## TASK INSTRUCTIONS
Within the records below, reproduce without change the lines from the line that has "- Different champions" through the line that has "2. **Try Alternatives**", and only those.

Top of DATA FOR PROCESSING

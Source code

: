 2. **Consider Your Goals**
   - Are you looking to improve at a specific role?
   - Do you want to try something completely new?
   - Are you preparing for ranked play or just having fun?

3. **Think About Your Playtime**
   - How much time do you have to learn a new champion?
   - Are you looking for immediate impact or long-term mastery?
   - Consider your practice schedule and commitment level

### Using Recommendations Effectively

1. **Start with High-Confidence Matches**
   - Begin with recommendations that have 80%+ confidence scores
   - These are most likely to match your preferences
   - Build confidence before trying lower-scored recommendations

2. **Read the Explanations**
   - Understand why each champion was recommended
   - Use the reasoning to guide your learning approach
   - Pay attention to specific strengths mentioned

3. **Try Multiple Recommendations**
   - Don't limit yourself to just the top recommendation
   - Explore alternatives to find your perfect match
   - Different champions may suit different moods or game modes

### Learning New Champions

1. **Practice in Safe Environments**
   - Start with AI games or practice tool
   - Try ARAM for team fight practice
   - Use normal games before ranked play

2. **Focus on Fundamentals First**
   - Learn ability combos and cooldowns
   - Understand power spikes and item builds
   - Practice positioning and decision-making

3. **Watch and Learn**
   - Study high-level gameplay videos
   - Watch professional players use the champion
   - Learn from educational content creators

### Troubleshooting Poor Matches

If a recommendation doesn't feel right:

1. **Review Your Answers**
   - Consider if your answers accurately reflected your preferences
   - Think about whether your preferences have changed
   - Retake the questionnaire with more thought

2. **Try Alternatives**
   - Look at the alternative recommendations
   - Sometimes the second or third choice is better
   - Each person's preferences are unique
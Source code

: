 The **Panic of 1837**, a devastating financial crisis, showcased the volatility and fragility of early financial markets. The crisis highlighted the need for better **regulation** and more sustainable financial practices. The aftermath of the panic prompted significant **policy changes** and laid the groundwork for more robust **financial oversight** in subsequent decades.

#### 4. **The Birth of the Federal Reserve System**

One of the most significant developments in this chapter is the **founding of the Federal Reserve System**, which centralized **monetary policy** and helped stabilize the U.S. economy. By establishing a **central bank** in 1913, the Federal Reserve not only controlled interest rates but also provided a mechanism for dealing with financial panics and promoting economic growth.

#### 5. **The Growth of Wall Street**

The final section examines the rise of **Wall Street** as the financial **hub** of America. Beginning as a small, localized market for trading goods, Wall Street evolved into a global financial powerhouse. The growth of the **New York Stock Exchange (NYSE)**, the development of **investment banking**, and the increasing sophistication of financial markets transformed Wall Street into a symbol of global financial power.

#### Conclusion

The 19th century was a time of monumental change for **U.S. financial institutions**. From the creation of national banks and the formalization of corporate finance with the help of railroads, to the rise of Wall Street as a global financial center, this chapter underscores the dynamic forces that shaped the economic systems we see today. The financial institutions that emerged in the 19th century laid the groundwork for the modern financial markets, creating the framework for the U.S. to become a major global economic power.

Bottom of DATA FOR PROCESSING

## RESPONSE TO THE EXERCISE
   - Different champions may suit different moods or game modes

### Learning New Champions

1. **Practice in Safe Environments**
   - Start with AI games or practice tool
   - Try ARAM for team fight practice
   - Use normal games before ranked play

2. **Focus on Fundamentals First**
   - Learn ability combos and cooldowns
   - Understand power spikes and item builds
   - Practice positioning and decision-making

3. **Watch and Learn**
   - Study high-level gameplay videos
   - Watch professional players use the champion
   - Learn from educational content creators

### Troubleshooting Poor Matches

If a recommendation doesn't feel right:

1. **Review Your Answers**
   - Consider if your answers accurately reflected your preferences
   - Think about whether your preferences have changed
   - Retake the questionnaire with more thought

2. **Try Alternatives**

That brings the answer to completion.